Carol Cullen (now Caral Ni Chuilin) |
According to the Sinn Fein newspaper An Phoblacht (12 August 1999), 'Prisoner Day at the West Belfast Festival proved to be one of the most popular events of the Festival' Hundreds of people braved the sweltering heat and crammed into the Felons Club in Andersonstown to meet former and current prisoners and view an exhibition of their artwork'.
One of the events during the day was the launch of a new book, Executed: Tom Williams and the IRA, which had been 'written by serving prisoner Jim McVeigh' and the launch was chaired by Carol Cullen of Tar an Nall.
This was followed by a series of readings by and and about prisoners, given by a number of leading republicans and according to the Sinn Fein newspaper 'recently released prisoner Rosie McCorley read out Carol Cullen's beautiful poem of solidarity to a fellow prisoner'. It's a short poem about female IRA prisoners in Armagh:
By yourself, alone with your dread, but not for long.

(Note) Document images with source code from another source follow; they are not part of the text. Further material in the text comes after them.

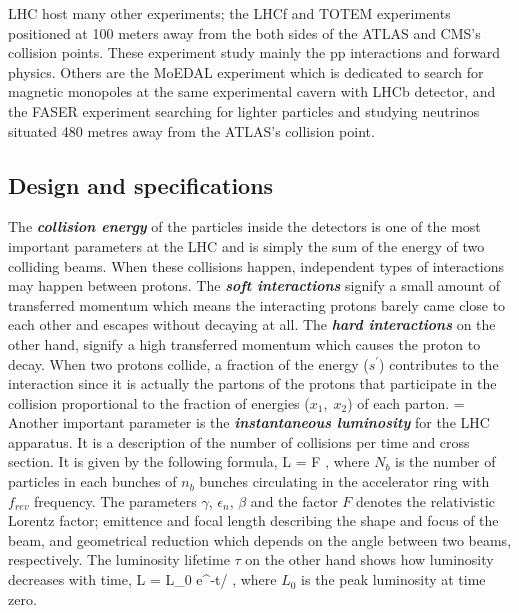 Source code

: LHC host many other experiments; the LHCf \cite{LHCF2006} and TOTEM \cite{TOTEM2004} experiments positioned at 100 meters away from the both sides of the ATLAS and CMS's collision points. These experiment study mainly the pp interactions and forward physics. Others are the MoEDAL\cite{moedal} experiment which is dedicated to search for magnetic monopoles at the same experimental cavern with LHCb detector, and the FASER experiment searching for lighter particles and studying neutrinos situated 480 metres away from the ATLAS's collision point.

\subsection{Design and specifications}

The \textbf{\emph{collision energy}} of the particles inside the detectors is one of the most important parameters at the LHC and is simply the sum of the energy of two colliding beams. When these collisions happen, independent types of interactions may happen between protons. The \textbf{\emph{soft interactions}} signify a small amount of transferred momentum which means the interacting protons barely came close to each other and escapes without decaying at all. The \textbf{\emph{hard interactions}} on the other hand, signify a high transferred momentum which causes the proton to decay. When two protons collide, a fraction of the energy ($s^\prime$) contributes to the interaction since it is actually the partons of the protons that participate in the collision proportional to the fraction of energies ($x_1,\; x_2$) of each parton.
\be
{} = 
\ee
Another important parameter is the \textbf{\emph{instantaneous luminosity}} for the LHC apparatus. It is a description of the number of collisions per time and cross section. It is given by the following formula,
\be
L = F \; ,
\ee
where $N_b$ is the number of particles in each bunches of $n_b$ bunches circulating in the accelerator ring with $f_{rev}$ frequency. The parameters $\gamma$, $\epsilon_n$, $\beta$ and the factor $F$ denotes the relativistic Lorentz factor; emittence and focal length describing the shape and focus of the beam, and geometrical reduction which depends on the angle between two beams, respectively. The luminosity lifetime $\tau$ on the other hand shows how luminosity decreases with time,
\be
L = L_0 e^{-t/\tau} \; ,
\ee
where $L_0$ is the peak luminosity at time zero.

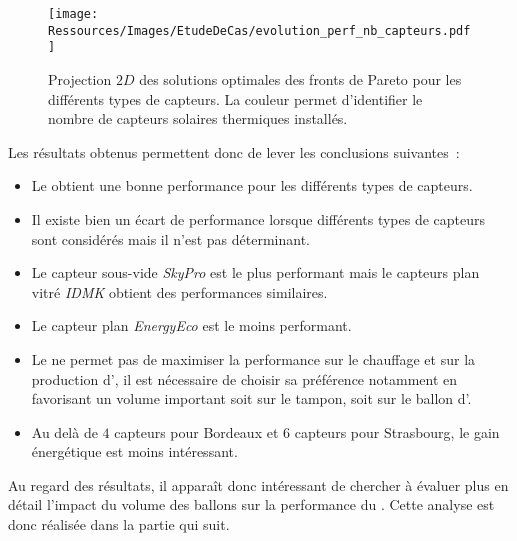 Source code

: \begin{figure}
    \centering
    \texttt{[image: Ressources/Images/EtudeDeCas/evolution\_perf\_nb\_capteurs.pdf]}
    \caption[Projection $2D$ des solutions optimales des fronts de Pareto pour les
             différents types de capteurs.]
             {Projection $2D$ des solutions optimales des fronts de Pareto pour les
              différents types de capteurs. La couleur permet d’identifier le nombre
              de capteurs solaires thermiques installés.}
    \label{fig:evolution_front_pareto_nb_th}
\end{figure}


Les résultats obtenus permettent donc de lever les conclusions suivantes~:
\begin{itemize}
    \item Le  obtient une bonne performance pour les différents types de
          capteurs.
    \item Il existe bien un écart de performance lorsque différents types de capteurs
          sont considérés mais il n’est pas déterminant.
    \item Le capteur sous-vide \textit{SkyPro} est le plus performant mais le capteurs
          plan vitré \textit{IDMK} obtient des performances similaires.
    \item Le capteur plan \textit{EnergyEco} est le moins performant.
    \item Le  ne permet pas de maximiser la performance sur le chauffage
          et sur la production d’, il est nécessaire de choisir sa préférence
          notamment en favorisant un volume important soit sur le tampon, soit sur le
          ballon d’.
    \item Au delà de $4$ capteurs pour Bordeaux et $6$ capteurs pour Strasbourg,
          le gain énergétique est moins intéressant.
\end{itemize}

Au regard des résultats, il apparaît donc intéressant de chercher à évaluer plus en détail
l’impact du volume des ballons sur la performance du . Cette analyse est donc
réalisée dans la partie qui suit.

Eight in all held you down.
We couldn't hear you calling for us
But we share, we share your anger,
Those of us spared the degradation this time.
Each of us individually comfort you,
Our comradeship consoling you,
Each of our hands making a fist,
Showing our white knuckles,
Our strength, our sisterhood.
So Bobby Sands wasn't the only 'poet' in the ranks of the IRA and perhaps republicans can now look forward to the publication of a volume of poetry by Carol Cullen.
Of course that volume would now have to appear with the name Caral Ni Chuilin, because some time after 1999 Carol Cullen 'Gaelicised' her name to Caral Ni Chuilin.
Nevertheless her talent as a poet, something on which there will be a variety of views, may help to explain why she was appointed by Sinn Fein as Minister for Culture, Arts and Leisure ... or maybe not. That is for others to decide.
However Carol or Caral is not the only poet in the ranks of Sinn Fein in North Belfast. Indeed the North Belfast constituency must be unique in having two Sinn Fein MLAs who are both poets. Yes Gerry Kelly is a poet too. Now I haven't had the opportunity of reading any of his work but according to a reference in Contemporary Irish Republican Prison Writing: Writing and Resistance:
In his poem 'On the Boards' Gerry Kelly recounts his harrowing experience of the punishment cells of the H-Blocks during the winter of 1976-77.
The poem seems to have been published in Words from a Cell, a little volume of poetry that was written by Gerry Kelly and published by the Sinn Fein Publicity Department in 1989. It runs to 65 pages but anyone looking for a copy should be aware that on Amazon used copies are selling for $65 plus postage and a bookseller in Limerick recently sold a copy for 70 euro! That works out at around 1$ per page!